§ **Your instructions**
A stretch of the entries below is to be set down exactly, running from the line with "Along this implementation, a" through the line with "BeatingHeart - a", both included, and no other line.

(Stored data entries)
==*==
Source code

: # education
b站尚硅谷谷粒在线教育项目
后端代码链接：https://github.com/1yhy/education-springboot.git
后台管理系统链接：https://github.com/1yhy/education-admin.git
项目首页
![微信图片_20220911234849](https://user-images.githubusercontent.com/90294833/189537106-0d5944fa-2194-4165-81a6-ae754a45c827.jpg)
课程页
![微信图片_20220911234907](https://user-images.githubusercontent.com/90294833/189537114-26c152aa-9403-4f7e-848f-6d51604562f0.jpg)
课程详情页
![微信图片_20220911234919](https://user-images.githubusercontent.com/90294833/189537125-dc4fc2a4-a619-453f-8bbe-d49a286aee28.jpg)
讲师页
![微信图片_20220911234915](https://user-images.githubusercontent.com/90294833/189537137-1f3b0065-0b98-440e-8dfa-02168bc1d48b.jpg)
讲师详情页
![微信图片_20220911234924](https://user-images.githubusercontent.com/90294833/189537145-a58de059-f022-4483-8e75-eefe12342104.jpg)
==*==
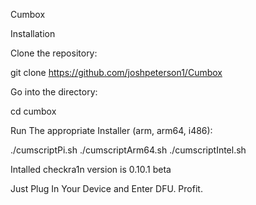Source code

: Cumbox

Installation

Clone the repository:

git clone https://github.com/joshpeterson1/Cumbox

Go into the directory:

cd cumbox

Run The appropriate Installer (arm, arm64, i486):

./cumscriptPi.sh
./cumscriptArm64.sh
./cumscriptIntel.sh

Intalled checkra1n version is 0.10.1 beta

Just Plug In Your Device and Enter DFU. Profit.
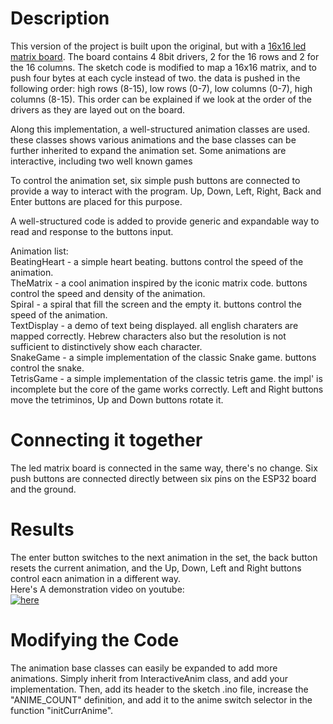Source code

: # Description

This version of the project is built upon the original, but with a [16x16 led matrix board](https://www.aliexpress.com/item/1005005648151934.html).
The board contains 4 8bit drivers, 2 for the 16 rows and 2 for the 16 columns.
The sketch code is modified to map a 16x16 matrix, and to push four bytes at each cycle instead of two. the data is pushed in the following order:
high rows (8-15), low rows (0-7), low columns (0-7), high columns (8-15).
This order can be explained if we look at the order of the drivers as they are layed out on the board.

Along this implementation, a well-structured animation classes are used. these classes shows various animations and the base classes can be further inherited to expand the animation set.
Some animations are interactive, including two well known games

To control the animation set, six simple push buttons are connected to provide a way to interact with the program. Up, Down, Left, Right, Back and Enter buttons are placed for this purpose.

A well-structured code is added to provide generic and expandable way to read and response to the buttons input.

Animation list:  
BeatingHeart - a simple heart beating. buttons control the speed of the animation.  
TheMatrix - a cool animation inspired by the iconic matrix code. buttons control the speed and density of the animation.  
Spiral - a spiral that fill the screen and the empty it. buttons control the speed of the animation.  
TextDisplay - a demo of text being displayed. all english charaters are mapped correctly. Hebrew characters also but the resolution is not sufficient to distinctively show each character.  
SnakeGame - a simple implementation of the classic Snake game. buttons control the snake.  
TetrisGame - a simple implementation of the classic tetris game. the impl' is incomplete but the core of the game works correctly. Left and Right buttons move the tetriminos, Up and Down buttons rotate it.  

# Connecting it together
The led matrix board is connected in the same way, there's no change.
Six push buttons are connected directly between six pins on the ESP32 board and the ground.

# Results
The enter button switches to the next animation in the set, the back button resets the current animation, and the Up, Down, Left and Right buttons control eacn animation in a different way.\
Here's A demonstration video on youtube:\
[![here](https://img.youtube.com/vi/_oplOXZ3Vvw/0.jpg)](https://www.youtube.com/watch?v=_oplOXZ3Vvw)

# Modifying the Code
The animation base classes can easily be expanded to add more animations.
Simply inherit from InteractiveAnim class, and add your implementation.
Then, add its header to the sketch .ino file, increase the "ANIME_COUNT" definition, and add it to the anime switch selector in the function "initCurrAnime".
==*==
§ **Task response**
Along this implementation, a well-structured animation classes are used. these classes shows various animations and the base classes can be further inherited to expand the animation set.
Some animations are interactive, including two well known games

To control the animation set, six simple push buttons are connected to provide a way to interact with the program. Up, Down, Left, Right, Back and Enter buttons are placed for this purpose.

A well-structured code is added to provide generic and expandable way to read and response to the buttons input.

Animation list:  
BeatingHeart - a simple heart beating. buttons control the speed of the animation.  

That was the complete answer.